Selon le responsable de l'Office central pour la répression de la traite des êtres humains (OCRTEH), auditionné par la délégation le 14 mars 2013, les réseaux de prostitution recouvrent des réalités diverses.

Dans les années 1990, il s'agissait d'organisations « de type familial ou clanique », originaires de populations d'Europe centrale minoritaires, comme les Tziganes en Roumanie, dont les revenus reposaient sur les activités d'un petit nombre de prostituées (quatre à sept), le proxénète étant souvent un membre de la famille, ce qui ne facilitait pas la coopération des victimes avec la police.

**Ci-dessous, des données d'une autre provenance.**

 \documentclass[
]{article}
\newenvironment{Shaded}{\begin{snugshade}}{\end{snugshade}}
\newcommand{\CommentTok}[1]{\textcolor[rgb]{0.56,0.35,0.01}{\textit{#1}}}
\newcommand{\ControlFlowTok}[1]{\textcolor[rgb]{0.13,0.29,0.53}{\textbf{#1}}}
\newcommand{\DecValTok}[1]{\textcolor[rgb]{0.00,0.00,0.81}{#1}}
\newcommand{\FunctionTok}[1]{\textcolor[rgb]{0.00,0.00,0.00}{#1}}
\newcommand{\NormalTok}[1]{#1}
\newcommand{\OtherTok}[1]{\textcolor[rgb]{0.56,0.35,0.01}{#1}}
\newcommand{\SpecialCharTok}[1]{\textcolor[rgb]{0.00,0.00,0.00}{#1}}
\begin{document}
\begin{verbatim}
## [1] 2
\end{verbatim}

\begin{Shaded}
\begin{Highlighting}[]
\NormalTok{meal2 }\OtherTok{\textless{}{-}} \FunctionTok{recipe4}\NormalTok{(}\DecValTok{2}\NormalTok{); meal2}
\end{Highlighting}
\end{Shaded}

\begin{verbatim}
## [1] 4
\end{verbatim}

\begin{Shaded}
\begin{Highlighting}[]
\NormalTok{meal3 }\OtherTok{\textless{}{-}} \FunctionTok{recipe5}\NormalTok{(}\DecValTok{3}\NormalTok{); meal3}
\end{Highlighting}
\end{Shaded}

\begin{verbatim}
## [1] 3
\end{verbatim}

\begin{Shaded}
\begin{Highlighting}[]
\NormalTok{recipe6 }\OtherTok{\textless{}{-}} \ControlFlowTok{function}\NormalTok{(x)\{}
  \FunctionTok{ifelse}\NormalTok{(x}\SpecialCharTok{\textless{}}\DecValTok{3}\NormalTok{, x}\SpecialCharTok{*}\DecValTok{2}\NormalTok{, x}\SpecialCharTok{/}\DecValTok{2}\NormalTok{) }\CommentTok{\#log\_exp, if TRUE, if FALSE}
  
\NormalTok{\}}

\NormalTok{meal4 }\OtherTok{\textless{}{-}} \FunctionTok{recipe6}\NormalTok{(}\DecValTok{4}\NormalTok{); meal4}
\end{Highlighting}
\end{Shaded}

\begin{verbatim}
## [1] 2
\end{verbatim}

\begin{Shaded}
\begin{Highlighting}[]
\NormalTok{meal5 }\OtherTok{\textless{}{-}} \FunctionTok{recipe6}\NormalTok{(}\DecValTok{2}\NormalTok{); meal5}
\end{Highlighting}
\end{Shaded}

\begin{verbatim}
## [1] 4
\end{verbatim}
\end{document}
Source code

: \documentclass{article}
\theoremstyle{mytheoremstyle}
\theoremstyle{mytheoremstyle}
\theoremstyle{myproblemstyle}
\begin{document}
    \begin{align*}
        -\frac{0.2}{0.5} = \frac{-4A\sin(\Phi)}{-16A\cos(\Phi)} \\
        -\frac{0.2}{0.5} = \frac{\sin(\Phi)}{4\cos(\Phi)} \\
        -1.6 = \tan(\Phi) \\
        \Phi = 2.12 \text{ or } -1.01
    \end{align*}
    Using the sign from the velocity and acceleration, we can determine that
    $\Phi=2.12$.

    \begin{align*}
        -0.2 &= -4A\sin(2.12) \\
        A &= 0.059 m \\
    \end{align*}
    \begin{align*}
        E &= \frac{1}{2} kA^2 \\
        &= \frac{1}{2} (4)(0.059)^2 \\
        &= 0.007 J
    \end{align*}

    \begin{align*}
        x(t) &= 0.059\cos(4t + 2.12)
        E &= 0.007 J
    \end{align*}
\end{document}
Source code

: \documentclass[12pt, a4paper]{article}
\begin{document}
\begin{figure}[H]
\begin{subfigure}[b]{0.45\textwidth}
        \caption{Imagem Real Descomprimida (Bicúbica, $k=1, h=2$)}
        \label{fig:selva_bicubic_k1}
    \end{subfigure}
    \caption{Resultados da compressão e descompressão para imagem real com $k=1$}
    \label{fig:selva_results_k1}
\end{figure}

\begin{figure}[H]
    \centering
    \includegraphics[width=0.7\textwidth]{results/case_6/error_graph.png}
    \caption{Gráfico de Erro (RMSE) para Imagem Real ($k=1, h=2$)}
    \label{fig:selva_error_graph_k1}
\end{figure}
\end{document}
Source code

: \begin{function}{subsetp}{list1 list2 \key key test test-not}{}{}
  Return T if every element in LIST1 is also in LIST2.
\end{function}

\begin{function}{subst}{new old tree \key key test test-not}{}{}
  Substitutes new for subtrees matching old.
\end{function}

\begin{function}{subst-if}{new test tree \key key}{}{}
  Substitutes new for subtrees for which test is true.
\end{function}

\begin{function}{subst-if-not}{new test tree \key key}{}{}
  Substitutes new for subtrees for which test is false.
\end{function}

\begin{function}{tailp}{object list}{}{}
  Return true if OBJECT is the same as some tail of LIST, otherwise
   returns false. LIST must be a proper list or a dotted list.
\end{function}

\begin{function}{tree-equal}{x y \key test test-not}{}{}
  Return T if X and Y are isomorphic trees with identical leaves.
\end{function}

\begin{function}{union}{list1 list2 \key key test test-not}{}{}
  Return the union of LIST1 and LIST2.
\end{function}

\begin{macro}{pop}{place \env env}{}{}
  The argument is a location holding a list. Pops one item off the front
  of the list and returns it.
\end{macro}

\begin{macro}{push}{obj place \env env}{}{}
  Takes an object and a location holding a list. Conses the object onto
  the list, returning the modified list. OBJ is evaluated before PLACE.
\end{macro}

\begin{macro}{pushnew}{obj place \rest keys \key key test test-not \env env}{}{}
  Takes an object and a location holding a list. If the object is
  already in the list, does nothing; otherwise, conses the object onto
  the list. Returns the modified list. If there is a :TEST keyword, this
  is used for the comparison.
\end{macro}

Le succès de cette prostitution, qui a « cassé les prix » (de 30 à 40 euros la passe) expliquerait le passage à des réseaux d'une autre échelle, dominés par de grands groupes criminels (roumains, bulgares, chinois, brésiliens, nigérians...) dont le ministre de l'Intérieur, lors de son audition par la commission spéciale de l'Assemblée nationale, a relevé l'organisation très sophistiquée, intégrant le recrutement des futures prostituées, leur acheminement vers les pays riches, leur conditionnement (que certains observateurs qualifient de « dressage »), leur surveillance, ainsi que la collecte et le blanchiment des fonds résultant de la prostitution : il s'agit d'un « processus quasiment industriel visant à transformer le corps et le sexe en marchandise » 11 ( * ) .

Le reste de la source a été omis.